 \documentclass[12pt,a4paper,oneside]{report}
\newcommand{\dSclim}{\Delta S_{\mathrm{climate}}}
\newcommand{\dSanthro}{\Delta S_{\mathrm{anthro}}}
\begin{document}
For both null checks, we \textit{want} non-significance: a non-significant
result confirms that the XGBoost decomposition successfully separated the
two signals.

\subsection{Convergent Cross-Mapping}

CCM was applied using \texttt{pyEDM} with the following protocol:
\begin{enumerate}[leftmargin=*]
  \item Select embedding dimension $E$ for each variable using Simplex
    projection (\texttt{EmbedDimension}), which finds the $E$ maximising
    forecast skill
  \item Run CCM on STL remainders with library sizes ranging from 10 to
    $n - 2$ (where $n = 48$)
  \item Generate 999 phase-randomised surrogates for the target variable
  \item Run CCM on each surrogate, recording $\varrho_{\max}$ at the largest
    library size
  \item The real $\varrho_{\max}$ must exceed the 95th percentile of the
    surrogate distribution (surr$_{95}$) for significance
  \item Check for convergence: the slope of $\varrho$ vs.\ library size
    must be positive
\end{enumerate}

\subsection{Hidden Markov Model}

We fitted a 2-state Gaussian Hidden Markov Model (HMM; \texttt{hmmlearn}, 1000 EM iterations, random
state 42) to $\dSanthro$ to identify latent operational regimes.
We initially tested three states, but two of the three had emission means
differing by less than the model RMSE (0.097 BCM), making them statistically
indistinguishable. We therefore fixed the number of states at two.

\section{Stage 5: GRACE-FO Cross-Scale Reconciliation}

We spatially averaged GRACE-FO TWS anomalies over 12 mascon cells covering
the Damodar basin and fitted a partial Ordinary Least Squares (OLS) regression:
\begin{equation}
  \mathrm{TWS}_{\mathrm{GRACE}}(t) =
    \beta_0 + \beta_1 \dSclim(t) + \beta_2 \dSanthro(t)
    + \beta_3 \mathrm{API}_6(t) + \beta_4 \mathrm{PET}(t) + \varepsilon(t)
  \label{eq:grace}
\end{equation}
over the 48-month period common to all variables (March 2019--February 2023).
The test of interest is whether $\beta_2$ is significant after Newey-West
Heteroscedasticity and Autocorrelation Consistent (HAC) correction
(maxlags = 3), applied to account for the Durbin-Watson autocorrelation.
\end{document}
========================================================================
> [TASK DETAILS]: An exact copy of the listing is the goal. Transcribe it in full.

> [YOUR SOLUTION]:
 \documentclass[12pt,a4paper,oneside]{report}
\newcommand{\dSclim}{\Delta S_{\mathrm{climate}}}
\newcommand{\dSanthro}{\Delta S_{\mathrm{anthro}}}
\begin{document}
For both null checks, we \textit{want} non-significance: a non-significant
result confirms that the XGBoost decomposition successfully separated the
two signals.

\subsection{Convergent Cross-Mapping}

CCM was applied using \texttt{pyEDM} with the following protocol:
\begin{enumerate}[leftmargin=*]
  \item Select embedding dimension $E$ for each variable using Simplex
    projection (\texttt{EmbedDimension}), which finds the $E$ maximising
    forecast skill
  \item Run CCM on STL remainders with library sizes ranging from 10 to
    $n - 2$ (where $n = 48$)
  \item Generate 999 phase-randomised surrogates for the target variable
  \item Run CCM on each surrogate, recording $\varrho_{\max}$ at the largest
    library size
  \item The real $\varrho_{\max}$ must exceed the 95th percentile of the
    surrogate distribution (surr$_{95}$) for significance
  \item Check for convergence: the slope of $\varrho$ vs.\ library size
    must be positive
\end{enumerate}

\subsection{Hidden Markov Model}

We fitted a 2-state Gaussian Hidden Markov Model (HMM; \texttt{hmmlearn}, 1000 EM iterations, random
state 42) to $\dSanthro$ to identify latent operational regimes.
We initially tested three states, but two of the three had emission means
differing by less than the model RMSE (0.097 BCM), making them statistically
indistinguishable. We therefore fixed the number of states at two.

\section{Stage 5: GRACE-FO Cross-Scale Reconciliation}

We spatially averaged GRACE-FO TWS anomalies over 12 mascon cells covering
the Damodar basin and fitted a partial Ordinary Least Squares (OLS) regression:
\begin{equation}
  \mathrm{TWS}_{\mathrm{GRACE}}(t) =
    \beta_0 + \beta_1 \dSclim(t) + \beta_2 \dSanthro(t)
    + \beta_3 \mathrm{API}_6(t) + \beta_4 \mathrm{PET}(t) + \varepsilon(t)
  \label{eq:grace}
\end{equation}
over the 48-month period common to all variables (March 2019--February 2023).
The test of interest is whether $\beta_2$ is significant after Newey-West
Heteroscedasticity and Autocorrelation Consistent (HAC) correction
(maxlags = 3), applied to account for the Durbin-Watson autocorrelation.
\end{document}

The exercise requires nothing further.